▸ **Required work**: From the data below, tally each line that has "ways" in it, then give that tally without comment.

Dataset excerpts
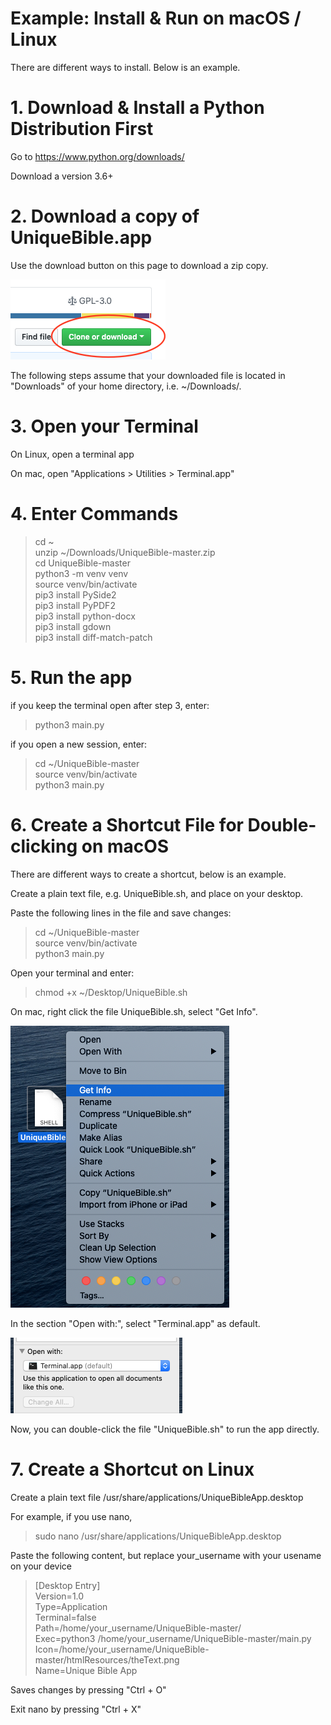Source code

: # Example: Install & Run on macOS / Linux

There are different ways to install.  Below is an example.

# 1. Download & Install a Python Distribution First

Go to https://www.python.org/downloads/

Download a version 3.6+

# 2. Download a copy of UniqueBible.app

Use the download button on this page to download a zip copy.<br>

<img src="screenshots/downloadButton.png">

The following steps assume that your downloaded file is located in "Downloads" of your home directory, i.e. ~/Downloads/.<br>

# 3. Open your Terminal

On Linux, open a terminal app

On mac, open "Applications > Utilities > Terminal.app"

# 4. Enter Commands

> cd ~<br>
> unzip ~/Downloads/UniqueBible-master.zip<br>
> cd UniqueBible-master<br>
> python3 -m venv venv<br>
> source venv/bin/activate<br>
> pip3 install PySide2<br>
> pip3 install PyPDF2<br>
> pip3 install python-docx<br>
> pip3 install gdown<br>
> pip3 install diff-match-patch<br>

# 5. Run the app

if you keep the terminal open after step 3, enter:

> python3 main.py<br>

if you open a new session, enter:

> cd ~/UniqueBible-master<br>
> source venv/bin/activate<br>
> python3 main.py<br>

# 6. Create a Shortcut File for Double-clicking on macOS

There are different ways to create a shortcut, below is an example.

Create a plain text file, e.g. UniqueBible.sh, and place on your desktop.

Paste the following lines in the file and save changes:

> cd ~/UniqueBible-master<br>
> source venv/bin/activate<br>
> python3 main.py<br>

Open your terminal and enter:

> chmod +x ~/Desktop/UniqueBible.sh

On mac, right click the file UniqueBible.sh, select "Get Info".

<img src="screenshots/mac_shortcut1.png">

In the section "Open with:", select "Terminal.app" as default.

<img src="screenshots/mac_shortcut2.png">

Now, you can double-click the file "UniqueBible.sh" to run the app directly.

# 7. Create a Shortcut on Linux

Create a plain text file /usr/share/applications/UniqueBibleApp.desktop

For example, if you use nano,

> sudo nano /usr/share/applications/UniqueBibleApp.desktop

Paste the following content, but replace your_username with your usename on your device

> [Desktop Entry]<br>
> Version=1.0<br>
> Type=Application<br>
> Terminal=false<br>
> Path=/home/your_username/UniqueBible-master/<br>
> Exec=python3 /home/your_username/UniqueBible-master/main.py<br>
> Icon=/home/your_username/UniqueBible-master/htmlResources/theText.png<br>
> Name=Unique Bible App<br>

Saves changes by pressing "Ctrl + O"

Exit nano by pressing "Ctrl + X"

▸ **Written answer**: 2